When I look at the map of our region, I cannot but note that if Turkey forms the western edge of West Asia, Pakistan forms the eastern edge. You are aware that Pakistan was artificially constructed by British imperialism because of its geopolitical value that Pakistan has borders in Central Asia as well as with West Asia and has a coastline in the Indian Ocean.
As western powers are now turning their back on Pakistan, it is not surprising that Turkey should now seek to fill in that vacuum. Turkey is taking an important stride forward. What does Pakistan bring to Turkey? Pakistan brings extraordinary geopolitical value. It has a long border with Afghanistan as well as with Iran and very short border with Central Asia and China.
But Turkey also has extraordinary interest in Afghanistan. And between the two of them, I would say to you that they would be a formidable presence, a formidable alliance in the space that is important to India's strategic interest. So yes, I believe that there is not much Islamism and much more a strategic perspective that is impelling Turkey in terms of its ties with Pakistan.
Sidharth Bhatia: Surely India could have not been unaware of this in the last few years. But is the supply of drones weaponry during the conflict a red line which India never anticipated?
Because this alliance, this Pak-Turkey's interest in this part of the world, Pakistan looking at China as well as other countries because the US now is cooling off – did this not get factored in or you think it was?
Talmiz Ahmad: I have not seen enough literature with regard to our diplomacy with Turkey. What I did notice and it was a matter of concern for me that every time Erdogan mentioned Kashmir in terms that were not satisfactory from our point of view, we would have a knee-jerk reaction and start talking to Greece and Cyprus and Armenia – pretending that these were serious foreign policy outreach.
They were not. They were knee-jerk reactions that had no strategic perspective whatsoever. I am opposed to this. I believe in diplomacy. I believe that diplomacy is very important not with your friends but with those who disagree with you. I'm not challenging our right to be unhappy with Turkey. But I am concerned that we do not maintain diplomatic channels so that we can convey our unhappiness and at the same time over a period of time see how we can subserve our political and economic interest.
Therefore I regret the fact that the kind of relationship, the kind of focus we should have had on our ties with Turkey they appear to be missing and I believe that this business of knee-jerk responses that suddenly we start supporting Greece on Cyprus and with regard to Armenia we go rushing ahead – India has no strategic interest in these areas.
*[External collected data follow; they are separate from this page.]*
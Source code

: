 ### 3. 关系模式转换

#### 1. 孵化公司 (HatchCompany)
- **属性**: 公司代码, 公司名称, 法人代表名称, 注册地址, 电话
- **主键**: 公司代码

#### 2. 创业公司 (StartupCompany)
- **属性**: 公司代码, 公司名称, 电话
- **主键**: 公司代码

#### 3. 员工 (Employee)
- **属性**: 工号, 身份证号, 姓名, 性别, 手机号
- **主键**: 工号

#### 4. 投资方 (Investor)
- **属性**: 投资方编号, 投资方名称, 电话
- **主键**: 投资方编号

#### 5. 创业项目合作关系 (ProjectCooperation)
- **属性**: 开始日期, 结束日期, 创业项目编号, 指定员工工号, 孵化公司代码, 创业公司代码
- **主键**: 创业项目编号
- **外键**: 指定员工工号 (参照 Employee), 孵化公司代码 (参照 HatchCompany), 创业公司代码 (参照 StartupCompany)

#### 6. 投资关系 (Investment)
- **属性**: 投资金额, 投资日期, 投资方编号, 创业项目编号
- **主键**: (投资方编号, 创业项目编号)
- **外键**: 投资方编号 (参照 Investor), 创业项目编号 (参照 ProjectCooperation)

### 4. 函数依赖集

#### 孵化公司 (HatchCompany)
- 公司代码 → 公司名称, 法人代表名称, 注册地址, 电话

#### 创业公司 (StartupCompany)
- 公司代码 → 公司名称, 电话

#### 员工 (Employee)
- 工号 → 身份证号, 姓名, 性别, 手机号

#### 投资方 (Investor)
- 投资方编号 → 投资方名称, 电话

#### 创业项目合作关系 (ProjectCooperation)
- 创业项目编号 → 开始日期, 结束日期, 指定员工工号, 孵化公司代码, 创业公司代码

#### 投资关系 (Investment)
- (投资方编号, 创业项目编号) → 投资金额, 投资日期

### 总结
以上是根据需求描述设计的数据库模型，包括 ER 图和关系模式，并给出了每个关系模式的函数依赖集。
Where India's strategic interests lie, they lie within South Asia and West Asia and here is where we should have been much more familiar with what was pushing Turkey. We should have prioritised our engagement with Turkey just as we had been focused so far on Saudi Arabia and the UAE and to some extent Qatar.
Sidharth Bhatia: So if Saudi Arabia – I was coming to those countries – Saudi Arabia, Qatar as well as Oman and UAE, we'll come to the Islamic part later. This has been an ongoing effort for several years. I remember hearing even from you and I have seen many of your pieces and interviews where you have said that this has been an ongoing effort and we have slowly built this warm kind of relationship in which we could argue very successfully that we have somewhat weaned away those countries from the Pakistan ambit.
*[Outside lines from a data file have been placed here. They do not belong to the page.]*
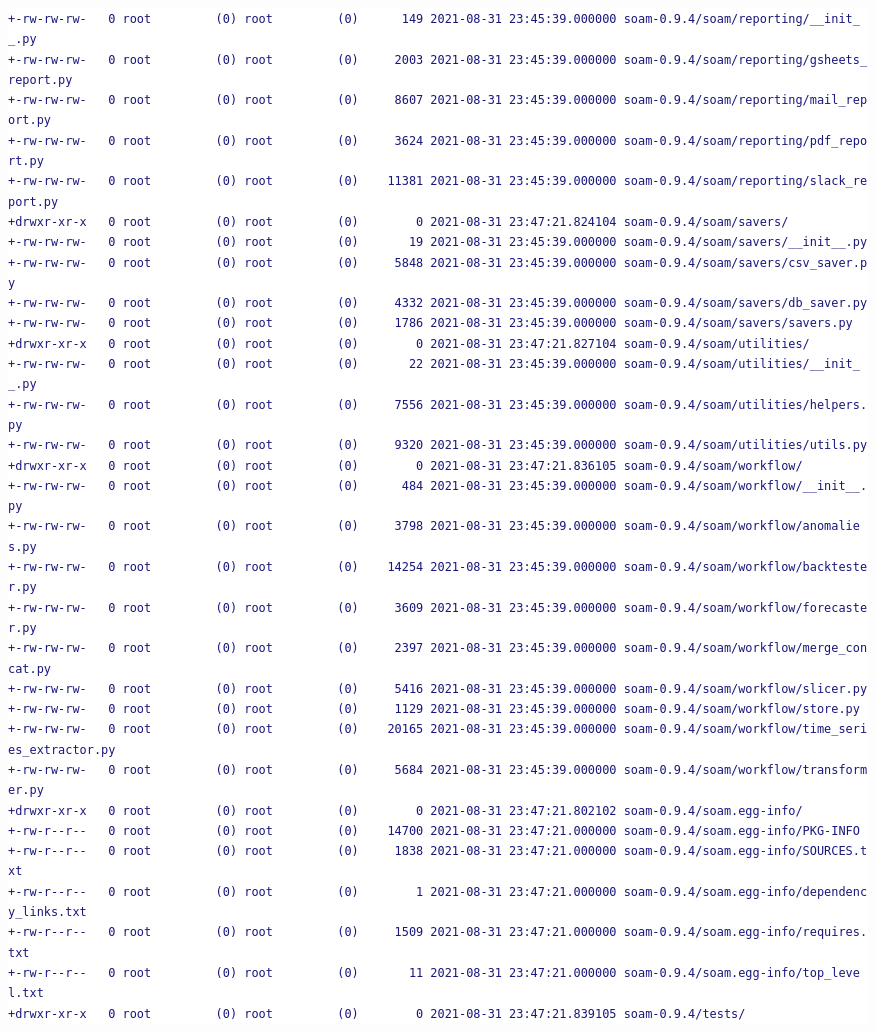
 ```diff
+-rw-rw-rw-   0 root         (0) root         (0)      149 2021-08-31 23:45:39.000000 soam-0.9.4/soam/reporting/__init__.py
+-rw-rw-rw-   0 root         (0) root         (0)     2003 2021-08-31 23:45:39.000000 soam-0.9.4/soam/reporting/gsheets_report.py
+-rw-rw-rw-   0 root         (0) root         (0)     8607 2021-08-31 23:45:39.000000 soam-0.9.4/soam/reporting/mail_report.py
+-rw-rw-rw-   0 root         (0) root         (0)     3624 2021-08-31 23:45:39.000000 soam-0.9.4/soam/reporting/pdf_report.py
+-rw-rw-rw-   0 root         (0) root         (0)    11381 2021-08-31 23:45:39.000000 soam-0.9.4/soam/reporting/slack_report.py
+drwxr-xr-x   0 root         (0) root         (0)        0 2021-08-31 23:47:21.824104 soam-0.9.4/soam/savers/
+-rw-rw-rw-   0 root         (0) root         (0)       19 2021-08-31 23:45:39.000000 soam-0.9.4/soam/savers/__init__.py
+-rw-rw-rw-   0 root         (0) root         (0)     5848 2021-08-31 23:45:39.000000 soam-0.9.4/soam/savers/csv_saver.py
+-rw-rw-rw-   0 root         (0) root         (0)     4332 2021-08-31 23:45:39.000000 soam-0.9.4/soam/savers/db_saver.py
+-rw-rw-rw-   0 root         (0) root         (0)     1786 2021-08-31 23:45:39.000000 soam-0.9.4/soam/savers/savers.py
+drwxr-xr-x   0 root         (0) root         (0)        0 2021-08-31 23:47:21.827104 soam-0.9.4/soam/utilities/
+-rw-rw-rw-   0 root         (0) root         (0)       22 2021-08-31 23:45:39.000000 soam-0.9.4/soam/utilities/__init__.py
+-rw-rw-rw-   0 root         (0) root         (0)     7556 2021-08-31 23:45:39.000000 soam-0.9.4/soam/utilities/helpers.py
+-rw-rw-rw-   0 root         (0) root         (0)     9320 2021-08-31 23:45:39.000000 soam-0.9.4/soam/utilities/utils.py
+drwxr-xr-x   0 root         (0) root         (0)        0 2021-08-31 23:47:21.836105 soam-0.9.4/soam/workflow/
+-rw-rw-rw-   0 root         (0) root         (0)      484 2021-08-31 23:45:39.000000 soam-0.9.4/soam/workflow/__init__.py
+-rw-rw-rw-   0 root         (0) root         (0)     3798 2021-08-31 23:45:39.000000 soam-0.9.4/soam/workflow/anomalies.py
+-rw-rw-rw-   0 root         (0) root         (0)    14254 2021-08-31 23:45:39.000000 soam-0.9.4/soam/workflow/backtester.py
+-rw-rw-rw-   0 root         (0) root         (0)     3609 2021-08-31 23:45:39.000000 soam-0.9.4/soam/workflow/forecaster.py
+-rw-rw-rw-   0 root         (0) root         (0)     2397 2021-08-31 23:45:39.000000 soam-0.9.4/soam/workflow/merge_concat.py
+-rw-rw-rw-   0 root         (0) root         (0)     5416 2021-08-31 23:45:39.000000 soam-0.9.4/soam/workflow/slicer.py
+-rw-rw-rw-   0 root         (0) root         (0)     1129 2021-08-31 23:45:39.000000 soam-0.9.4/soam/workflow/store.py
+-rw-rw-rw-   0 root         (0) root         (0)    20165 2021-08-31 23:45:39.000000 soam-0.9.4/soam/workflow/time_series_extractor.py
+-rw-rw-rw-   0 root         (0) root         (0)     5684 2021-08-31 23:45:39.000000 soam-0.9.4/soam/workflow/transformer.py
+drwxr-xr-x   0 root         (0) root         (0)        0 2021-08-31 23:47:21.802102 soam-0.9.4/soam.egg-info/
+-rw-r--r--   0 root         (0) root         (0)    14700 2021-08-31 23:47:21.000000 soam-0.9.4/soam.egg-info/PKG-INFO
+-rw-r--r--   0 root         (0) root         (0)     1838 2021-08-31 23:47:21.000000 soam-0.9.4/soam.egg-info/SOURCES.txt
+-rw-r--r--   0 root         (0) root         (0)        1 2021-08-31 23:47:21.000000 soam-0.9.4/soam.egg-info/dependency_links.txt
+-rw-r--r--   0 root         (0) root         (0)     1509 2021-08-31 23:47:21.000000 soam-0.9.4/soam.egg-info/requires.txt
+-rw-r--r--   0 root         (0) root         (0)       11 2021-08-31 23:47:21.000000 soam-0.9.4/soam.egg-info/top_level.txt
+drwxr-xr-x   0 root         (0) root         (0)        0 2021-08-31 23:47:21.839105 soam-0.9.4/tests/
```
Why did this not happen with an important country like Turkey or why was this missed? This knee that you're talking about is for example apart from the Greece and all that – oh send back Celebi. Now Celebi is suing you so that will take its own course but why was this missing in this?
Talmiz Ahmad: Well, to go back a little bit – sorry to go back a little bit – our ties with the Gulf countries are of historic value and they go back several millennia. We've had cultural, civilisational, people-to-people links which are well known and well established and therefore it is quite natural that in these modern times it is these Gulf countries that should have obtained our priority attention.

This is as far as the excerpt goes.